The Reformation moved from that to the belief that the Bible is the authority for how to live and run the church, she said.

But it wasn't just Luther's Reformation, because people elsewhere in Europe were taking that Bible-only concept, known as "sola scriptura," and applying it to their own situations, which in turn led to other Protestant movements, Utterbach said.

But the authority issue may not have gone anywhere -- similar previous disputes often ended in persecution and execution -- without the invention of the printing press and movable metal type, she said. "People could find out this stuff and it could be disseminated far more quickly."

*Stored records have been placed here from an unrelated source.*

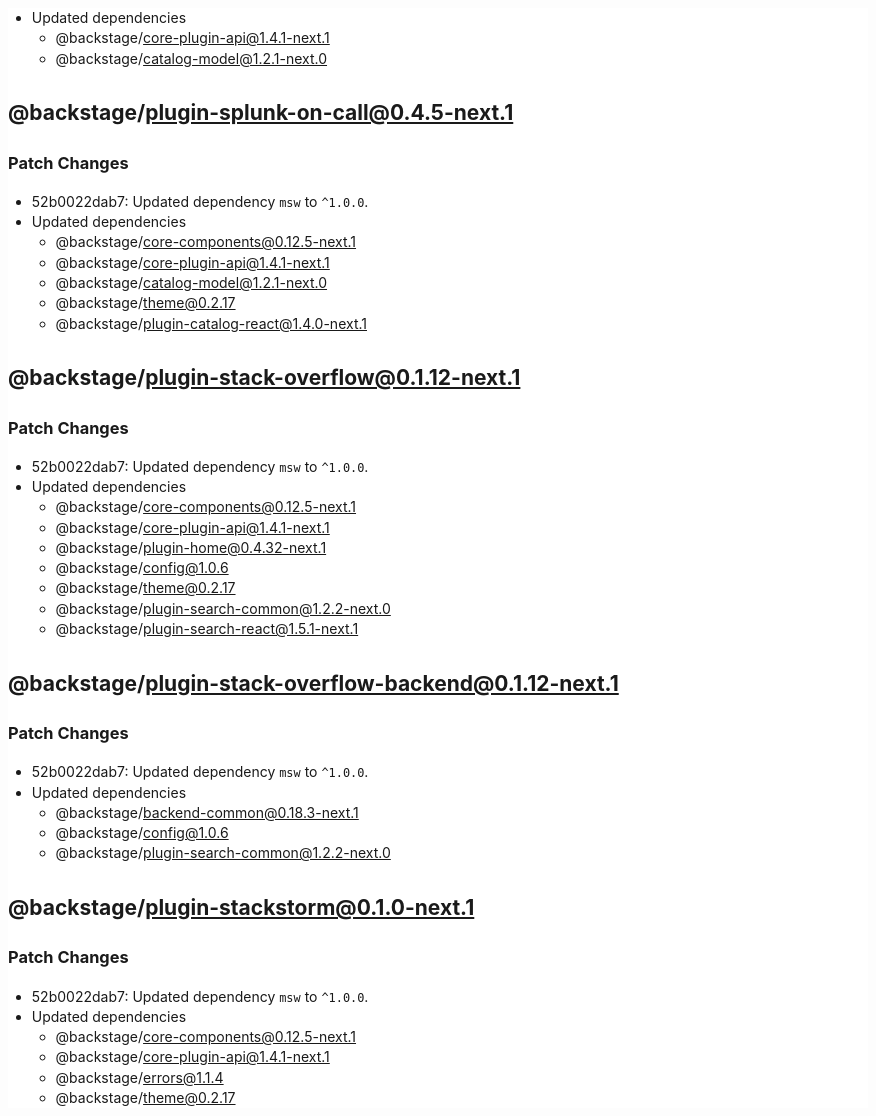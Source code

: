 - Updated dependencies
  - @backstage/core-plugin-api@1.4.1-next.1
  - @backstage/catalog-model@1.2.1-next.0

## @backstage/plugin-splunk-on-call@0.4.5-next.1

### Patch Changes

- 52b0022dab7: Updated dependency `msw` to `^1.0.0`.
- Updated dependencies
  - @backstage/core-components@0.12.5-next.1
  - @backstage/core-plugin-api@1.4.1-next.1
  - @backstage/catalog-model@1.2.1-next.0
  - @backstage/theme@0.2.17
  - @backstage/plugin-catalog-react@1.4.0-next.1

## @backstage/plugin-stack-overflow@0.1.12-next.1

### Patch Changes

- 52b0022dab7: Updated dependency `msw` to `^1.0.0`.
- Updated dependencies
  - @backstage/core-components@0.12.5-next.1
  - @backstage/core-plugin-api@1.4.1-next.1
  - @backstage/plugin-home@0.4.32-next.1
  - @backstage/config@1.0.6
  - @backstage/theme@0.2.17
  - @backstage/plugin-search-common@1.2.2-next.0
  - @backstage/plugin-search-react@1.5.1-next.1

## @backstage/plugin-stack-overflow-backend@0.1.12-next.1

### Patch Changes

- 52b0022dab7: Updated dependency `msw` to `^1.0.0`.
- Updated dependencies
  - @backstage/backend-common@0.18.3-next.1
  - @backstage/config@1.0.6
  - @backstage/plugin-search-common@1.2.2-next.0

## @backstage/plugin-stackstorm@0.1.0-next.1

### Patch Changes

- 52b0022dab7: Updated dependency `msw` to `^1.0.0`.
- Updated dependencies
  - @backstage/core-components@0.12.5-next.1
  - @backstage/core-plugin-api@1.4.1-next.1
  - @backstage/errors@1.1.4
  - @backstage/theme@0.2.17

The economy also affected the Reformation, Utterbach said. "You're going to more and more of a money economy, business model."

Land was the source of wealth, and the business economy began the creation of a middle class.

On the political front, nation states were replacing feudal societies leading to some rulers realizing they'd be better off without answering to the pope, Utterbach said.

Religion doesn't have the same impact on people as in the past, but it still affects our outlook on the world because it gives meaning to our lives, she said.

But it's still important because the issue of authority is important, Utterbach said.

"Who has the right to tell you what to do? And in our individualistic society, we really don't want anybody telling us what to do," she said.

Luther wasn't out to overthrow all authority, and likewise we still need some kind of order, Utterbach said. "We need structure. We need form, but we kind of want it our way."